▶ PROMPT
The answer must restate every record word for word.

(Collected data)
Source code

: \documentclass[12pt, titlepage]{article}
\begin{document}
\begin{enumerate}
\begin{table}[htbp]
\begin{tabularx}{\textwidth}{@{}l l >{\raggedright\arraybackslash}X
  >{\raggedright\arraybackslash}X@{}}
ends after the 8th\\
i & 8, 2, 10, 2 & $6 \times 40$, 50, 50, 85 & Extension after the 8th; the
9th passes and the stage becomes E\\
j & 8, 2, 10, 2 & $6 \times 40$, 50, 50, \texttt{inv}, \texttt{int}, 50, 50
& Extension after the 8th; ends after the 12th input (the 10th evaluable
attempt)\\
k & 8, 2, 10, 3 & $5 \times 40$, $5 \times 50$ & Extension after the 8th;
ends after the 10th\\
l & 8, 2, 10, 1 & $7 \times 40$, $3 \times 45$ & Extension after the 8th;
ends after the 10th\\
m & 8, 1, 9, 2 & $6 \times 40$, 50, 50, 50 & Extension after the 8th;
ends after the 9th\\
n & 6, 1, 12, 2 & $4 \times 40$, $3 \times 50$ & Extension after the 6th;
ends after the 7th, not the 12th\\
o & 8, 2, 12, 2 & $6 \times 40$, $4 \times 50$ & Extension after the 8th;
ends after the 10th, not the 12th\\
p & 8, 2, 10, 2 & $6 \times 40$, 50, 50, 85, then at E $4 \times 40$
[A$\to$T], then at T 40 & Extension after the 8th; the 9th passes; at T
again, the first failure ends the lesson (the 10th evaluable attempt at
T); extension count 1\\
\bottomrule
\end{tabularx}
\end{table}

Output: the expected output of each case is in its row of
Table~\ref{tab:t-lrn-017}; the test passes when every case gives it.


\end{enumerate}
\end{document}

▶ RESPONSE AREA
Source code

: \documentclass[12pt, titlepage]{article}
\begin{document}
\begin{enumerate}
\begin{table}[htbp]
\begin{tabularx}{\textwidth}{@{}l l >{\raggedright\arraybackslash}X
  >{\raggedright\arraybackslash}X@{}}
ends after the 8th\\
i & 8, 2, 10, 2 & $6 \times 40$, 50, 50, 85 & Extension after the 8th; the
9th passes and the stage becomes E\\
j & 8, 2, 10, 2 & $6 \times 40$, 50, 50, \texttt{inv}, \texttt{int}, 50, 50
& Extension after the 8th; ends after the 12th input (the 10th evaluable
attempt)\\
k & 8, 2, 10, 3 & $5 \times 40$, $5 \times 50$ & Extension after the 8th;
ends after the 10th\\
l & 8, 2, 10, 1 & $7 \times 40$, $3 \times 45$ & Extension after the 8th;
ends after the 10th\\
m & 8, 1, 9, 2 & $6 \times 40$, 50, 50, 50 & Extension after the 8th;
ends after the 9th\\
n & 6, 1, 12, 2 & $4 \times 40$, $3 \times 50$ & Extension after the 6th;
ends after the 7th, not the 12th\\
o & 8, 2, 12, 2 & $6 \times 40$, $4 \times 50$ & Extension after the 8th;
ends after the 10th, not the 12th\\
p & 8, 2, 10, 2 & $6 \times 40$, 50, 50, 85, then at E $4 \times 40$
[A$\to$T], then at T 40 & Extension after the 8th; the 9th passes; at T
again, the first failure ends the lesson (the 10th evaluable attempt at
T); extension count 1\\
\bottomrule
\end{tabularx}
\end{table}

Output: the expected output of each case is in its row of
Table~\ref{tab:t-lrn-017}; the test passes when every case gives it.


\end{enumerate}
\end{document}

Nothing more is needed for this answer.